Extracted entries:

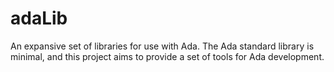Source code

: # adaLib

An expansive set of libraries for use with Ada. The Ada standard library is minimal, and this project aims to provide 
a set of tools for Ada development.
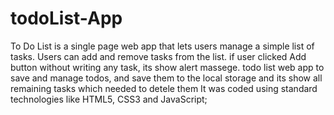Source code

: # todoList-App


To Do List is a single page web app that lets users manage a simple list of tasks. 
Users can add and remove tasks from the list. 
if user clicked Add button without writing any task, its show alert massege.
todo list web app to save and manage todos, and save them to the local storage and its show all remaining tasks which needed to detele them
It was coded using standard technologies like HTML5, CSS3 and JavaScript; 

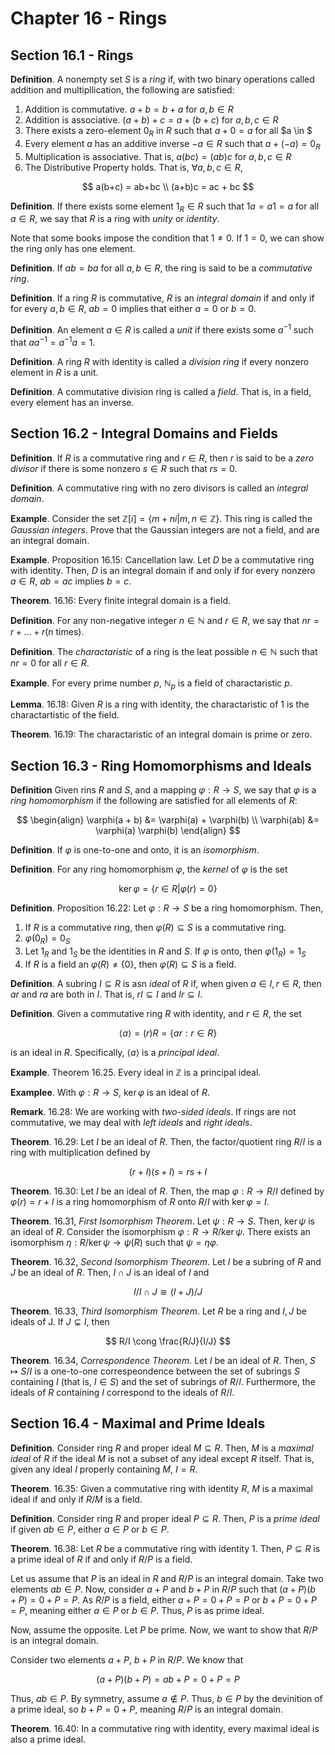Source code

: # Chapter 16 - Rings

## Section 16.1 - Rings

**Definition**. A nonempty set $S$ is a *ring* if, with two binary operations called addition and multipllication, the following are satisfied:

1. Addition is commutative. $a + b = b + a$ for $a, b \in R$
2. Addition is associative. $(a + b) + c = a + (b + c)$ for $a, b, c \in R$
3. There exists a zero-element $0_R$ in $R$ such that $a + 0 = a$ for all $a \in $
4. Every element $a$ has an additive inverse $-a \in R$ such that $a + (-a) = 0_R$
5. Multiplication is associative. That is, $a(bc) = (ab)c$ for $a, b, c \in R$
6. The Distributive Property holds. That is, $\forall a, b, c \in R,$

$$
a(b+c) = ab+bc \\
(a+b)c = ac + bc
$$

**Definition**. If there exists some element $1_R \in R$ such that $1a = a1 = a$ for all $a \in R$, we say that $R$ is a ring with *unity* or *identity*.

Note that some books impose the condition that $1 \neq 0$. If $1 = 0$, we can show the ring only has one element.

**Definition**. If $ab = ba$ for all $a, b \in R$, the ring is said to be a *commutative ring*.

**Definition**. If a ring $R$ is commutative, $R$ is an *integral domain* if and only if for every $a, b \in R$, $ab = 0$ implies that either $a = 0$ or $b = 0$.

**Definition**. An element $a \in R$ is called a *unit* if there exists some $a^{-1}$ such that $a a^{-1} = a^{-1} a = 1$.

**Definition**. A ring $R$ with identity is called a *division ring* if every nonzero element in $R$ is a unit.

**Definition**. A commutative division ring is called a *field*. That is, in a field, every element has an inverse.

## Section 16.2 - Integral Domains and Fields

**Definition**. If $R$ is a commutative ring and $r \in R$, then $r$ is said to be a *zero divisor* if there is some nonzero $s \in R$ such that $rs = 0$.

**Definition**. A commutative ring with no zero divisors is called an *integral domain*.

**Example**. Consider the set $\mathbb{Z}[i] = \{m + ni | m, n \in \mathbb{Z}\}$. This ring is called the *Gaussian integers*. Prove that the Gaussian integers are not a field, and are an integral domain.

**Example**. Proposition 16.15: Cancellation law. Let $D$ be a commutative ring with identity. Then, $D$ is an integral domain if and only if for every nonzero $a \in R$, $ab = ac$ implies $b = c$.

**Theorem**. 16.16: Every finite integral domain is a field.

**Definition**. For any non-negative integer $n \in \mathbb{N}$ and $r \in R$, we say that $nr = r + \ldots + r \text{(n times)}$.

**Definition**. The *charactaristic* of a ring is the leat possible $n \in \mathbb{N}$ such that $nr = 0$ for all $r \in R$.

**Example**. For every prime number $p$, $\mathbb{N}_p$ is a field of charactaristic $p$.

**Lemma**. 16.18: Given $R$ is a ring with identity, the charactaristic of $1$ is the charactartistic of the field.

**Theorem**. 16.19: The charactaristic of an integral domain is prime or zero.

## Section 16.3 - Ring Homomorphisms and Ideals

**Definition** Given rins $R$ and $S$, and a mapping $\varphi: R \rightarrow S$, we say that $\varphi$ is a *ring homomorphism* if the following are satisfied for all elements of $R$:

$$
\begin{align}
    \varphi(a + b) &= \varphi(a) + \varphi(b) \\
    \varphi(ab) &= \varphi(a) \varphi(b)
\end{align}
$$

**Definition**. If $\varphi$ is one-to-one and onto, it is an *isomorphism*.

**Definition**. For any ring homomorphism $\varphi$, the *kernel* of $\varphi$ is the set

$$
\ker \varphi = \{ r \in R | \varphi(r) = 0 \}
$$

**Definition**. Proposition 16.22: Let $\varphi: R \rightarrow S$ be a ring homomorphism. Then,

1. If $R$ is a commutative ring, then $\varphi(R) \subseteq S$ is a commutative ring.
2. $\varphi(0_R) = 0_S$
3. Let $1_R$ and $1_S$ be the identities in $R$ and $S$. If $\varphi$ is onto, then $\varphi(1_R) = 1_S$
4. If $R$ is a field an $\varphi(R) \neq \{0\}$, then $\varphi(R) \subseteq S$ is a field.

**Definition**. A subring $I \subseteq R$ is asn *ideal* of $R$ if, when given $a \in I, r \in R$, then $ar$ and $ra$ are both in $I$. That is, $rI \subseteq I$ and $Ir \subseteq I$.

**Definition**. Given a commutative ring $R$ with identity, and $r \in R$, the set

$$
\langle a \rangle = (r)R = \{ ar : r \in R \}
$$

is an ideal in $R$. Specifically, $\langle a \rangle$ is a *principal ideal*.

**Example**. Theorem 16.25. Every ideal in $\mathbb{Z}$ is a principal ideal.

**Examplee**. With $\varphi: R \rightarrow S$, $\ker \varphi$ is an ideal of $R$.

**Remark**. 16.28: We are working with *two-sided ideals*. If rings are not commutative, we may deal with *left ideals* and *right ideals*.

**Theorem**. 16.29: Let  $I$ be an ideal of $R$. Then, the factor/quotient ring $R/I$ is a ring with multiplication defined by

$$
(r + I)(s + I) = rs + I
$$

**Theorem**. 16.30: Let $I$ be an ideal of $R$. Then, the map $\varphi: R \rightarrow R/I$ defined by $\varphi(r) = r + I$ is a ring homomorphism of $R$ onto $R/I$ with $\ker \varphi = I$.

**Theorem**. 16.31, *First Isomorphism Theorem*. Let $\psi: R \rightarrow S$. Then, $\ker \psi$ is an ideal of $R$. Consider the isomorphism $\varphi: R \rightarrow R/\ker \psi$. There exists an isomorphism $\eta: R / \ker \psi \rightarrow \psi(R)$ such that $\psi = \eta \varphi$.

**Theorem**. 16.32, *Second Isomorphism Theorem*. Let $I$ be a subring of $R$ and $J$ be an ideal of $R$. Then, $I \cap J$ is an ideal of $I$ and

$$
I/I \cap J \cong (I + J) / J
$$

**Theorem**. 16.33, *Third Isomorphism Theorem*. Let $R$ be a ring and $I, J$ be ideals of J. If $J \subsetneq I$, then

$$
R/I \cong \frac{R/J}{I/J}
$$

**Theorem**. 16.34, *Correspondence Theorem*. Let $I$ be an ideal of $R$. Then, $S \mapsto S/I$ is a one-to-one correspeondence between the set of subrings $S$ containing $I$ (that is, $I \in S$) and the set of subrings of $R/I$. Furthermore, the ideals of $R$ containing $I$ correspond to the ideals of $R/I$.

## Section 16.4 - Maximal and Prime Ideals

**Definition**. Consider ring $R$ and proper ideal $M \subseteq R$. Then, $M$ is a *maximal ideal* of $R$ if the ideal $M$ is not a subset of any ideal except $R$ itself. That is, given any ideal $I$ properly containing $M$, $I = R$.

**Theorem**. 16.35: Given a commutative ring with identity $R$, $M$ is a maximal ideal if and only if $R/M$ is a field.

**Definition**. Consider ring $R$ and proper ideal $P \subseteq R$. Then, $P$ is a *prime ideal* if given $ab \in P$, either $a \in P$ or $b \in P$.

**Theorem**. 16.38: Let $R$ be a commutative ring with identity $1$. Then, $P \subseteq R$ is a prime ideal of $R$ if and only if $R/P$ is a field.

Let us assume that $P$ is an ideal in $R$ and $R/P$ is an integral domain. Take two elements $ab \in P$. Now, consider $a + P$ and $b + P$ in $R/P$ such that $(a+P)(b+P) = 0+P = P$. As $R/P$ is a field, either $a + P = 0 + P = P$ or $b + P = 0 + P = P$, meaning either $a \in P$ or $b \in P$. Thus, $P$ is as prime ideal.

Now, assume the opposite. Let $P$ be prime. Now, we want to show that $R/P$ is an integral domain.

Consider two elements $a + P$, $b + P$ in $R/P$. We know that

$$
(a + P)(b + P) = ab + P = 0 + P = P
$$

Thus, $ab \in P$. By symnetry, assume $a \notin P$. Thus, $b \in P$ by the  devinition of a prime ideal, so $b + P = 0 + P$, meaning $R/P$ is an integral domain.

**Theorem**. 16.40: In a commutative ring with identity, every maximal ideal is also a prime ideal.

Work item:
Lines from the start of the listing above through the line holding "## Section 16.1 - Rings" are to be duplicated exactly, and nothing more; leave out the pictures.

Exercise answer:
Source code

: # adaLib

An expansive set of libraries for use with Ada. The Ada standard library is minimal, and this project aims to provide 
a set of tools for Ada development.
Source code

: # todoList-App


To Do List is a single page web app that lets users manage a simple list of tasks. 
Users can add and remove tasks from the list. 
if user clicked Add button without writing any task, its show alert massege.
todo list web app to save and manage todos, and save them to the local storage and its show all remaining tasks which needed to detele them
It was coded using standard technologies like HTML5, CSS3 and JavaScript; 

Source code

: # Chapter 16 - Rings

## Section 16.1 - Rings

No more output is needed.